= Barbara Andrews (Lutheran pastor) =

American Lutheran pastor

Barbara Louise Andrews (May 11, 1935 – March 31, 1978) was an American Lutheran pastor.

A native of Minneapolis, Andrews was born with cerebral palsy and used a wheelchair throughout her life. In 1964 she became the first woman accepted as a full-time student to the Lutheran Theological Seminary, from which she graduated in 1969. She took a job on the staff of the Lutheran Campus Ministry of the University of Minnesota while in seminary. She was ordained on December 22, 1970, two months after the ordination of women had been approved by the American Lutheran Church. Elizabeth Platz had been ordained one month earlier, and the two were the first women ordained as Lutheran pastors in the United States.

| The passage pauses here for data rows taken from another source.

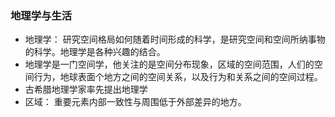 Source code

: ### 地理学与生活

- 地理学： 研究空间格局如何随着时间形成的科学，是研究空间和空间所纳事物的科学。地理学是各种兴趣的结合。
- 地理学是一门空间学，他关注的是空间分布现象，区域的空间范围，人们的空间行为，地球表面个地方之间的空间关系，以及行为和关系之间的空间过程。
- 古希腊地理学家率先提出地理学
- 区域： 重要元素内部一致性与周围低于外部差异的地方。





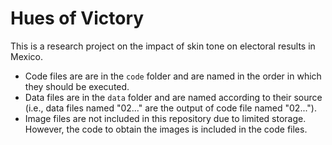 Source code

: # Hues of Victory
This is a research project on the impact of skin tone on electoral results in Mexico. 

- Code files are are in the `code` folder and are named in the order in which they should be executed. 
- Data files are in the `data` folder and are named according to their source (i.e., data files named "02..." are the output of code file named "02..."). 
- Image files are not included in this repository due to limited storage. However, the code to obtain the images is included in the code files.
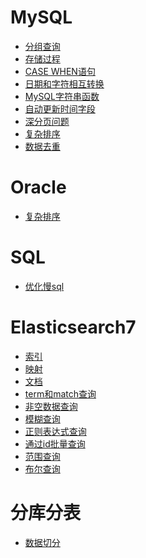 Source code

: # MySQL

- <a href="../../pages/JavaWeb/db/MySQL/分组查询.md">分组查询</a>
- <a href="../../pages/JavaWeb/db/MySQL/存储过程.md">存储过程</a>
- <a href="../../pages/JavaWeb/db/MySQL/case_when.md">CASE WHEN语句</a>
- <a href="../../pages/JavaWeb/db/MySQL/日期和字符相互转换.md">日期和字符相互转换</a>
- <a href="../../pages/JavaWeb/db/MySQL/MySQL字符串函数.md">MySQL字符串函数</a>
- <a href="../../pages/JavaWeb/db/MySQL/自动更新时间字段.md">自动更新时间字段</a>
- <a href="../../pages/JavaWeb/db/MySQL/深分页问题.md">深分页问题</a>
- <a href="../../pages/JavaWeb/db/MySQL/复杂排序.md">复杂排序</a>
- <a href="../../pages/JavaWeb/db/MySQL/数据去重.md">数据去重</a>

# Oracle

- <a href="../../pages/JavaWeb/db/Oracle/复杂排序.md">复杂排序</a>

# SQL

- <a href="../../pages/JavaWeb/db/SQL/优化慢sql.md">优化慢sql</a>

# Elasticsearch7

- <a href="../../pages/JavaWeb/db/Elasticsearch/es7/索引.md">索引</a>
- <a href="../../pages/JavaWeb/db/Elasticsearch/es7/映射.md">映射</a>
- <a href="../../pages/JavaWeb/db/Elasticsearch/es7/文档.md">文档</a>
- <a href="../../pages/JavaWeb/db/Elasticsearch/es7/term和match查询.md">term和match查询</a>
- <a href="../../pages/JavaWeb/db/Elasticsearch/es7/非空数据查询.md">非空数据查询</a>
- <a href="../../pages/JavaWeb/db/Elasticsearch/es7/模糊查询.md">模糊查询</a>
- <a href="../../pages/JavaWeb/db/Elasticsearch/es7/正则表达式查询.md">正则表达式查询</a>
- <a href="../../pages/JavaWeb/db/Elasticsearch/es7/通过id批量查询.md">通过id批量查询</a>
- <a href="../../pages/JavaWeb/db/Elasticsearch/es7/范围查询.md">范围查询</a>
- <a href="../../pages/JavaWeb/db/Elasticsearch/es7/布尔查询.md">布尔查询</a>

# 分库分表

- <a href="../../pages/JavaWeb/db/分库分表/数据切分.md">数据切分</a>
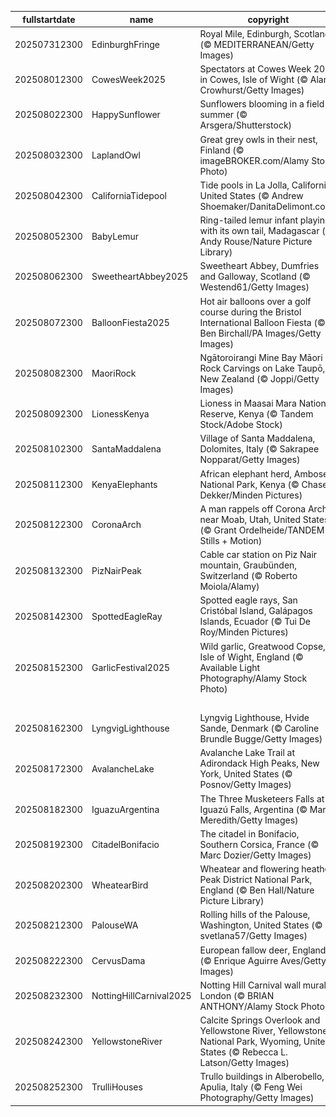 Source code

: |fullstartdate|name|copyright|title|image|
|--|--|--|--|--|
202507312300|EdinburghFringe|Royal Mile, Edinburgh, Scotland (© MEDITERRANEAN/Getty Images)|Expect the unexpected|![](/en-GB/2025/08/202507312300EdinburghFringe.jpg)|
202508012300|CowesWeek2025|Spectators at Cowes Week 2013 in Cowes, Isle of Wight (© Alan Crowhurst/Getty Images)|Sails up, spirits high|![](/en-GB/2025/08/202508012300CowesWeek2025.jpg)|
202508022300|HappySunflower|Sunflowers blooming in a field in summer (© Arsgera/Shutterstock)|Hello yellow!|![](/en-GB/2025/08/202508022300HappySunflower.jpg)|
202508032300|LaplandOwl|Great grey owls in their nest, Finland (© imageBROKER.com/Alamy Stock Photo)|Whooo's home?|![](/en-GB/2025/08/202508032300LaplandOwl.jpg)|
202508042300|CaliforniaTidepool|Tide pools in La Jolla, California, United States (© Andrew Shoemaker/DanitaDelimont.com)|Tide and seek|![](/en-GB/2025/08/202508042300CaliforniaTidepool.jpg)|
202508052300|BabyLemur|Ring-tailed lemur infant playing with its own tail, Madagascar (© Andy Rouse/Nature Picture Library)|Madagascar native|![](/en-GB/2025/08/202508052300BabyLemur.jpg)|
202508062300|SweetheartAbbey2025|Sweetheart Abbey, Dumfries and Galloway, Scotland (© Westend61/Getty Images)|Love set in stone|![](/en-GB/2025/08/202508062300SweetheartAbbey2025.jpg)|
202508072300|BalloonFiesta2025|Hot air balloons over a golf course during the Bristol International Balloon Fiesta (© Ben Birchall/PA Images/Getty Images)|Sky's the limit|![](/en-GB/2025/08/202508072300BalloonFiesta2025.jpg)|
202508082300|MaoriRock|Ngātoroirangi Mine Bay Māori Rock Carvings on Lake Taupō, New Zealand (© Joppi/Getty Images)|Honouring Indigenous voices|![](/en-GB/2025/08/202508082300MaoriRock.jpg)|
202508092300|LionessKenya|Lioness in Maasai Mara National Reserve, Kenya (© Tandem Stock/Adobe Stock)|Roar for a cause|![](/en-GB/2025/08/202508092300LionessKenya.jpg)|
202508102300|SantaMaddalena|Village of Santa Maddalena, Dolomites, Italy (© Sakrapee Nopparat/Getty Images)|Postcard from the peaks|![](/en-GB/2025/08/202508102300SantaMaddalena.jpg)|
202508112300|KenyaElephants|African elephant herd, Amboseli National Park, Kenya (© Chase Dekker/Minden Pictures)|Wild, wise and wonderful|![](/en-GB/2025/08/202508112300KenyaElephants.jpg)|
202508122300|CoronaArch|A man rappels off Corona Arch near Moab, Utah, United States (© Grant Ordelheide/TANDEM Stills + Motion)|Earth's open secret|![](/en-GB/2025/08/202508122300CoronaArch.jpg)|
202508132300|PizNairPeak|Cable car station on Piz Nair mountain, Graubünden, Switzerland (© Roberto Moiola/Alamy)|Taking it from the top|![](/en-GB/2025/08/202508132300PizNairPeak.jpg)|
202508142300|SpottedEagleRay|Spotted eagle rays, San Cristóbal Island, Galápagos Islands, Ecuador (© Tui De Roy/Minden Pictures)|Winging it underwater|![](/en-GB/2025/08/202508142300SpottedEagleRay.jpg)|
202508152300|GarlicFestival2025|Wild garlic, Greatwood Copse, Isle of Wight, England (© Available Light Photography/Alamy Stock Photo)|A 'clove' affair to remember|![](/en-GB/2025/08/202508152300GarlicFestival2025.jpg)|
||||![](/en-GB/2025/08/.jpg)|
202508162300|LyngvigLighthouse|Lyngvig Lighthouse, Hvide Sande, Denmark (© Caroline Brundle Bugge/Getty Images)|One tall way to spot the sea|![](/en-GB/2025/08/202508162300LyngvigLighthouse.jpg)|
202508172300|AvalancheLake|Avalanche Lake Trail at Adirondack High Peaks, New York, United States (© Posnov/Getty Images)|Stream a little dream|![](/en-GB/2025/08/202508172300AvalancheLake.jpg)|
202508182300|IguazuArgentina|The Three Musketeers Falls at Iguazú Falls, Argentina (© Mark Meredith/Getty Images)|All for falls and falls for all|![](/en-GB/2025/08/202508182300IguazuArgentina.jpg)|
202508192300|CitadelBonifacio|The citadel in Bonifacio, Southern Corsica, France (© Marc Dozier/Getty Images)|Built to last|![](/en-GB/2025/08/202508192300CitadelBonifacio.jpg)|
202508202300|WheatearBird|Wheatear and flowering heather, Peak District National Park, England (© Ben Hall/Nature Picture Library)|Perched and poised|![](/en-GB/2025/08/202508202300WheatearBird.jpg)|
202508212300|PalouseWA|Rolling hills of the Palouse, Washington, United States (© svetlana57/Getty Images)|Nature's green quilt|![](/en-GB/2025/08/202508212300PalouseWA.jpg)|
202508222300|CervusDama|European fallow deer, England (© Enrique Aguirre Aves/Getty Images)|'Fallow' me|![](/en-GB/2025/08/202508222300CervusDama.jpg)|
202508232300|NottingHillCarnival2025|Notting Hill Carnival wall mural, London (© BRIAN ANTHONY/Alamy Stock Photo)|Paint the town rhythmic|![](/en-GB/2025/08/202508232300NottingHillCarnival2025.jpg)|
202508242300|YellowstoneRiver|Calcite Springs Overlook and Yellowstone River, Yellowstone National Park, Wyoming, United States (© Rebecca L. Latson/Getty Images)|From volcanic roots to river routes|![](/en-GB/2025/08/202508242300YellowstoneRiver.jpg)|
202508252300|TrulliHouses|Trullo buildings in Alberobello, Apulia, Italy (© Feng Wei Photography/Getty Images)|A 'trulli' remarkable town|![](/en-GB/2025/08/202508252300TrulliHouses.jpg)|
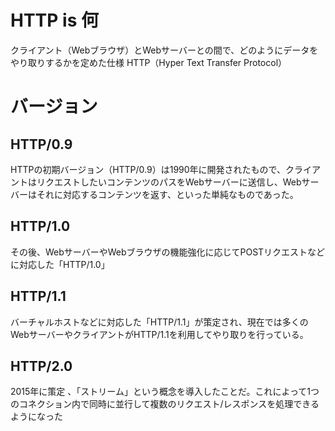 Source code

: # HTTP is 何
クライアント（Webブラウザ）とWebサーバーとの間で、どのようにデータをやり取りするかを定めた仕様
HTTP（Hyper Text Transfer Protocol）

# バージョン
## HTTP/0.9
HTTPの初期バージョン（HTTP/0.9）は1990年に開発されたもので、クライアントはリクエストしたいコンテンツのパスをWebサーバーに送信し、Webサーバーはそれに対応するコンテンツを返す、といった単純なものであった。

## HTTP/1.0
その後、WebサーバーやWebブラウザの機能強化に応じてPOSTリクエストなどに対応した「HTTP/1.0」

## HTTP/1.1
バーチャルホストなどに対応した「HTTP/1.1」が策定され、現在では多くのWebサーバーやクライアントがHTTP/1.1を利用してやり取りを行っている。

## HTTP/2.0
2015年に策定
、「ストリーム」という概念を導入したことだ。これによって1つのコネクション内で同時に並行して複数のリクエスト/レスポンスを処理できるようになった
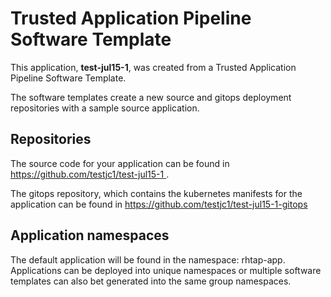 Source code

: # Trusted Application Pipeline Software Template

This application, **test-jul15-1**, was created from a Trusted Application Pipeline Software Template.

The software templates create a new source and gitops deployment repositories with a sample source application. 

## Repositories

The source code for your application can be found in [https://github.com/testjc1/test-jul15-1 ](https://github.com/testjc1/test-jul15-1 ).
 
The gitops repository, which contains the kubernetes manifests for the application can be found in 
[https://github.com/testjc1/test-jul15-1-gitops ](https://github.com/testjc1/test-jul15-1-gitops ) 

## Application namespaces 

The default application will be found in the namespace: rhtap-app. Applications can be deployed into unique namespaces or multiple software templates can also bet generated into the same group namespaces.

Two months after ordination, Andrews joined the Edina Community Lutheran Church in Edina, Minnesota as its pastor. She remained there until 1974, when she became chaplain of the Luther Haven Nursing Home in Detroit. After two and a half years, she resigned to become interim pastor of Detroit's Resurrection Lutheran Church. During this time, she also served as a chaplain for Lutheran Social Services in Michigan. Andrews died in a fire in her Detroit apartment. For her contributions to ministry, she was posthumously awarded the Faithfulness in Ministry Cross by the Luther Theological Seminary on January 5, 1995.